I do a lot of photography at Stockdale Park, normally at the end of the cove farthest from the lake where several dead trees are just inside the water line when the water levels are low. That was the location that I had in mind this morning, but the sunrise was too far to the north to shine down the length of the cove. This meant we had to shoot at the lake end of the cove. The first few photographs I made were of rocks well up on the shoreline as foreground elements with the pre-sunrise sky in the back. These rocks had interesting textures to them, but as you can see in the photograph above, they didn’t stand out well from the other rocks on the shore. To my eye, the large rock in the foreground was very noticeable mainly because I had my attention focused on it. But when photographed it is lost in the clutter of the shoreline. Cameras can’t focus their “attention” like we can, they record everything in a scene with equal importance.
In order to make the rocks more interesting foreground subjects, I needed to move closer to the edge of the lake where I could isolate rocks out in the water. By this time the sun had started to rise above the far horizon and the light was getting much better. The sky was considerably brighter than the foreground and my camera was not capable of recording this range of light with one photograph, either I had to choose the sky like I could see it with the foreground dark or the foreground like I could see it but with the sky severely over exposed. The solution? Either using a split neutral density filter or taking multiple exposures and merging them into an HDR image. The photograph above is an HDR of 4 exposures.

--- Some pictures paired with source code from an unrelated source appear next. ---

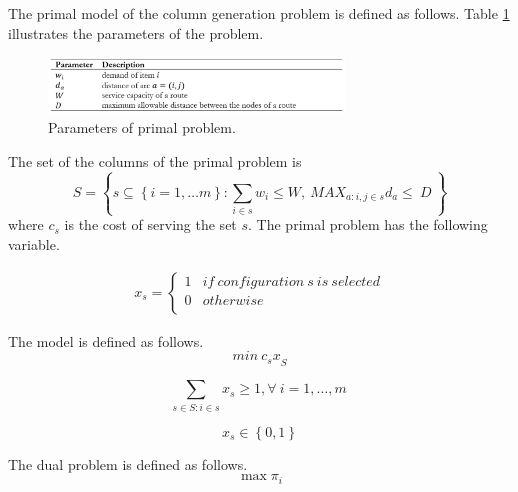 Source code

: The primal model of the column generation problem is defined as follows. Table \ref{tab_CG_dist} illustrates the parameters of the problem.

\begin{figure}[hbt!]
\centering
\includegraphics[width=0.7\textwidth]{SectionDistribution/design_figures/tab_CG_dist.png}
\captionsetup{type=table}
\caption{Parameters of primal problem.}
\label{tab_CG_dist}
\end{figure}

The set of the columns of the primal problem is
\begin{equation}
    S=\left\{s\subseteq\left\{i=1,\ldots m\right\}:\sum_{i\in s}{w_i\le W},\ {MAX_{a:i,j\in s}{d}_a\le\ D}\ \right\}
\end{equation}
where $c_s$ is the cost of serving the set $s$. The primal problem has the following variable.

\begin{equation}
   \begin{split}
   x_{s}=\left\{
                \begin{array}{ll}
                  1 & if\ configuration\ s\ is\ selected \\
                  0 & otherwise\\
                \end{array}
              \right.
   \end{split}
\end{equation}

The model is defined as follows.
\begin{equation}
    min\ {c_sx}_S
\end{equation}

\begin{equation}
    \sum_{s\in S:i\in s}{x_s\geq1} , \forall\ i=1,\ldots,m\ 
\end{equation}

\begin{equation}
    x_s\in\left\{0,1\right\} 
\end{equation}

The dual problem is defined as follows.
\begin{equation}
    \max{\pi_i}
\end{equation}

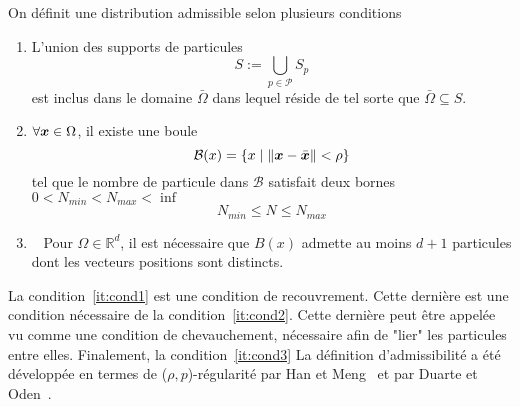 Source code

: \begin{definition}
    On définit une distribution admissible selon plusieurs conditions
    \begin{enumerate}
        \item L'union des supports de particules~\label{it:cond1}
              \begin{equation*}
                  S:= \bigcup_{p \in \mathcal P} S_p
              \end{equation*}
              est inclus dans le domaine $\bar \Omega$ dans lequel réside de tel sorte que $\bar \Omega	\subseteq S$.
        \item $\forall \bm{x} \in \Omega$, il existe une boule~\label{it:cond2}
              \begin{equation*}
                  \mathcal B(x) = \{x \mid \|\bm{x} - \bar {\bm{x}}\| < \rho\}
              \end{equation*}tel que le nombre de particule dans $\mathcal B$ satisfait deux bornes $0 < N_{min} < N_{max} < \inf$
              \begin{equation*}
                  N_{min} \leq N \leq N_{max}
              \end{equation*}%
              \item~\label{it:cond3} Pour $\Omega \in \mathbb R^d$, il est nécessaire que $B(x)$ admette au moins $d+1$ particules dont les vecteurs positions sont distincts.%
    \end{enumerate}
\end{definition}

La condition~\ref{it:cond1} est une condition de recouvrement. Cette dernière est une condition nécessaire de la condition~\ref{it:cond2}. Cette dernière peut être appelée vu comme une condition de chevauchement, nécessaire afin de "lier" les particules entre elles. Finalement, la condition~\ref{it:cond3}
La définition d'admissibilité a été développée en termes de ($\rho, p$)-régularité par Han et Meng~\cite{HAN20016157} et par Duarte et Oden~\cite{duarte1996hp}.

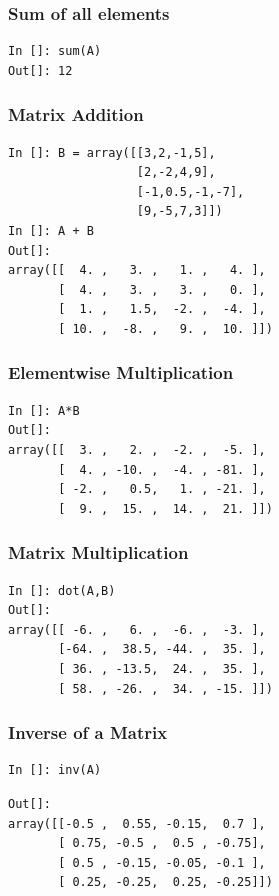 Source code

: \documentclass[14pt,compress]{beamer}
\begin{document}
\begin{frame}[fragile]
  \frametitle{Sum of all elements}
  \begin{lstlisting}
In []: sum(A)
Out[]: 12
  \end{lstlisting}
\end{frame}

\begin{frame}[fragile]
  \frametitle{Matrix Addition}
  \begin{lstlisting}
In []: B = array([[3,2,-1,5],
                  [2,-2,4,9],
                  [-1,0.5,-1,-7],
                  [9,-5,7,3]])
In []: A + B
Out[]: 
array([[  4. ,   3. ,   1. ,   4. ],
       [  4. ,   3. ,   3. ,   0. ],
       [  1. ,   1.5,  -2. ,  -4. ],
       [ 10. ,  -8. ,   9. ,  10. ]])
  \end{lstlisting}
\end{frame}

\begin{frame}[fragile]
\frametitle{Elementwise Multiplication}
\begin{lstlisting}
In []: A*B
Out[]: 
array([[  3. ,   2. ,  -2. ,  -5. ],
       [  4. , -10. ,  -4. , -81. ],
       [ -2. ,   0.5,   1. , -21. ],
       [  9. ,  15. ,  14. ,  21. ]])

\end{lstlisting}
\end{frame}

\begin{frame}[fragile]
\frametitle{Matrix Multiplication}
\begin{lstlisting}
In []: dot(A,B)
Out[]: 
array([[ -6. ,   6. ,  -6. ,  -3. ],
       [-64. ,  38.5, -44. ,  35. ],
       [ 36. , -13.5,  24. ,  35. ],
       [ 58. , -26. ,  34. , -15. ]])
\end{lstlisting}
\end{frame}

\begin{frame}[fragile]
\frametitle{Inverse of a Matrix}
\begin{lstlisting}
In []: inv(A)
\end{lstlisting}
\begin{small}
\begin{lstlisting}
Out[]: 
array([[-0.5 ,  0.55, -0.15,  0.7 ],
       [ 0.75, -0.5 ,  0.5 , -0.75],
       [ 0.5 , -0.15, -0.05, -0.1 ],
       [ 0.25, -0.25,  0.25, -0.25]])
\end{lstlisting}
\end{small}
\end{frame}
\end{document}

I continued to move around the shoreline looking for interesting groupings of rocks to photograph as foreground elements in combination with the beautiful sunrise in the background. The rocks in the photograph above made me think of stepping stones out into the lake. Again due to the extreme contrast range in this scene an HDR photograph was needed in order for me to make the photograph I wanted.
So why spend time searching along the shoreline for interesting rocks to use as foreground elements? Well mainly because I liked the rocks and I like wide angle photographs with really strong, interesting foreground objects. Photographs composed this way have a strong sense of ‘depth’, which is important if your goal is to re-create a sense of the 3D world in a 2D photograph. Compare the previous 2 photographs to the one above of just the lake with no obvious foreground subject. There isn’t anything ‘wrong’ with the photograph “Just the Lake” but it does lack a sense of depth, it is ‘flat’. Personally I don’t find it nearly as interesting as the photographs with the rocks and the lake. In situations like this with really beautiful dramatic light, I can usually be found intensely searching for an interesting foreground subject. Without something strong in the foreground, this kind of landscape photograph just isn’t as interesting as it could be.
We finished off sunrise at Stockdale by moving back inland along the cove hoping to find some interesting clouds above the dead trees I mentioned earlier, but it wasn’t to be. We were treated to a nice showing of crepuscular rays, sometimes called sunbeams, Jacob’s ladder, God rays, etc. Not a bad way to end sunrise on the lake!
Every time I have managed to get myself up early for sunrise photography at Stockdale Park I have come away with some great photographs. One of these days I just might manage to become a morning person if this keeps up!